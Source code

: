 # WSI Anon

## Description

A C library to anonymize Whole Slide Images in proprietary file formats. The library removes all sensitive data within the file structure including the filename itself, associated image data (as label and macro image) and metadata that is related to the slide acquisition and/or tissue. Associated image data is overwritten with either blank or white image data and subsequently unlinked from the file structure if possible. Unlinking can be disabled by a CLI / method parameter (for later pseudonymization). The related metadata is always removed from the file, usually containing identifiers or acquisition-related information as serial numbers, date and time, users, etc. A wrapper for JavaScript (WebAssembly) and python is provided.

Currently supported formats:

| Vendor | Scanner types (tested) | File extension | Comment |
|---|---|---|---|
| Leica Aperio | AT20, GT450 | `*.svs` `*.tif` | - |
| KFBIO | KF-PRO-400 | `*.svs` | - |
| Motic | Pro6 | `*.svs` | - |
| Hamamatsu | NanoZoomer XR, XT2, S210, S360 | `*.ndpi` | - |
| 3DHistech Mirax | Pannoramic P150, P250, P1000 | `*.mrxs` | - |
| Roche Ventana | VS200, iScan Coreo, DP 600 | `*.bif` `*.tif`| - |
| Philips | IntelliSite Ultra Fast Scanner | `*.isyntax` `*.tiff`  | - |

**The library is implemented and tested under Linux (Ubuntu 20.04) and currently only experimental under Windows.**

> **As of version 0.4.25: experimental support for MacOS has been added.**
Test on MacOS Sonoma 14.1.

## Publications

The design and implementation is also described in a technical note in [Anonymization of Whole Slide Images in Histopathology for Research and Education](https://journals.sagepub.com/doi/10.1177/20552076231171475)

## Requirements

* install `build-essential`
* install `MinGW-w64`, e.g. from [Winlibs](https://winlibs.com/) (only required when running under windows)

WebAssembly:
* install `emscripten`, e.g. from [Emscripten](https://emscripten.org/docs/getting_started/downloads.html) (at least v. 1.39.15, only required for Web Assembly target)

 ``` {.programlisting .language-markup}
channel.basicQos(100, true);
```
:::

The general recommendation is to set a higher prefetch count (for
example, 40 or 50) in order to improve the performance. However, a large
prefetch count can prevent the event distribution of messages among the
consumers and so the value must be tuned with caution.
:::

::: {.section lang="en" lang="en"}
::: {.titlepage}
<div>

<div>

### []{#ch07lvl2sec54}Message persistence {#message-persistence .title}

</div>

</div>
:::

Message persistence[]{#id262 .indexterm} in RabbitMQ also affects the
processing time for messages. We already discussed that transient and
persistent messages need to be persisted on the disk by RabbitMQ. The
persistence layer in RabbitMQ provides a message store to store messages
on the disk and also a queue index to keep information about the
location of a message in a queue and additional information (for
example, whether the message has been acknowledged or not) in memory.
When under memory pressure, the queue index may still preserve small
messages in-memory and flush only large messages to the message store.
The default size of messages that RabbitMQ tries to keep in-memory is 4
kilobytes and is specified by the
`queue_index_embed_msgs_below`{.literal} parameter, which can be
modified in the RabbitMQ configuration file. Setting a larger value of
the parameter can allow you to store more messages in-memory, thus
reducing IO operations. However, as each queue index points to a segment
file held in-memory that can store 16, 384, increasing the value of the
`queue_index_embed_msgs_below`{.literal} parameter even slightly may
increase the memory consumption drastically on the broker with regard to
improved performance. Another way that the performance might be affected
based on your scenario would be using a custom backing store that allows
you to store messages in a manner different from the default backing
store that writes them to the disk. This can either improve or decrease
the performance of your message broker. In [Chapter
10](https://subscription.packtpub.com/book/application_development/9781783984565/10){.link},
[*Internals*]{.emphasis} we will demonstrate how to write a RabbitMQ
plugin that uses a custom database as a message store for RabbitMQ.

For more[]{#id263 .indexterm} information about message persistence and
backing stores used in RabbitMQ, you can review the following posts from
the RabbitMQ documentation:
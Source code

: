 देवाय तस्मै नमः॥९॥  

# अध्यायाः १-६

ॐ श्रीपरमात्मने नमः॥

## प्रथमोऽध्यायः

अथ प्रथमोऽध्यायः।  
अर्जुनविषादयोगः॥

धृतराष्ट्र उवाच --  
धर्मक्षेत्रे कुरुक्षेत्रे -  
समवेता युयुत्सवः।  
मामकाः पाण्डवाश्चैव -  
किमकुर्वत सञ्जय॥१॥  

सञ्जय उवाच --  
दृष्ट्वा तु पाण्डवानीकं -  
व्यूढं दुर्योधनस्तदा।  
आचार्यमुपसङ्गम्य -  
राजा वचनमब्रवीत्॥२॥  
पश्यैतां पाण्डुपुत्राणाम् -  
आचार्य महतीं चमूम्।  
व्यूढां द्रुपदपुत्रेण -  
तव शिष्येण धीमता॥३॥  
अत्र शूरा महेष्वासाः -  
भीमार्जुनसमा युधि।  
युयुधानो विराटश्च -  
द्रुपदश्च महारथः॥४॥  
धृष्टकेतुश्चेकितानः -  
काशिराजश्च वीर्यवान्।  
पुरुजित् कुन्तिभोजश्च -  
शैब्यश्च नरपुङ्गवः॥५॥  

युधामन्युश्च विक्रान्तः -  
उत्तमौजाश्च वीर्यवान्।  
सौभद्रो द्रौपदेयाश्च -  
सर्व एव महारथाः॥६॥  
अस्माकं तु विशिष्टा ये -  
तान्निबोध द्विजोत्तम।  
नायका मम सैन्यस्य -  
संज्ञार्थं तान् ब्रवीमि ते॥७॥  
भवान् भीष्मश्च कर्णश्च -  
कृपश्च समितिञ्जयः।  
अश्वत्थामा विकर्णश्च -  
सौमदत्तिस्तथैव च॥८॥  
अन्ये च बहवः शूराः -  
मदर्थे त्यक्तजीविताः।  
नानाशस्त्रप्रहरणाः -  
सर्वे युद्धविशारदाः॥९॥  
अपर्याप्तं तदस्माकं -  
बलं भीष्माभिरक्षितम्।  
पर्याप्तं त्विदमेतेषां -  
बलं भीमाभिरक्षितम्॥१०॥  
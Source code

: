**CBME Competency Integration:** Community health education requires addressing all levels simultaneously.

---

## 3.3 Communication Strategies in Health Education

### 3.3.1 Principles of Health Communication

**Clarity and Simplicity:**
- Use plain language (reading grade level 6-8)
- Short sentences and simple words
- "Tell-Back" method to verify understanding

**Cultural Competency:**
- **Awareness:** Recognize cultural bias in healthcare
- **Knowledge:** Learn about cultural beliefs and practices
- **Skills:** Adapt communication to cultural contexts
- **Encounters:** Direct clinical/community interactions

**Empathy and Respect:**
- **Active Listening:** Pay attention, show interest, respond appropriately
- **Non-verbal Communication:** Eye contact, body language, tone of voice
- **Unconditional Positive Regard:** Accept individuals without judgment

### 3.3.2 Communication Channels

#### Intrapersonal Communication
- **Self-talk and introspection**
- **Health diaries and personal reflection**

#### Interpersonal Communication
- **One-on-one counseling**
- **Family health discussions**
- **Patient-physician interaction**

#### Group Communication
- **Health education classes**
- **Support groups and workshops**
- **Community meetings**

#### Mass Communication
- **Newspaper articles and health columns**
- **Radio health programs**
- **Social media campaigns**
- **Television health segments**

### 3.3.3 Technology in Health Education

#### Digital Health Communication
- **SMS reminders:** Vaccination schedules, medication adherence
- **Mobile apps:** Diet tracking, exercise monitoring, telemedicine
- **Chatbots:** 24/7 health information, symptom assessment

**Task to carry out:** Find the word "backing" in the entries above. Copy every line that has it.

**Task response:**
based on your scenario would be using a custom backing store that allows
you to store messages in a manner different from the default backing
backing stores used in RabbitMQ, you can review the following posts from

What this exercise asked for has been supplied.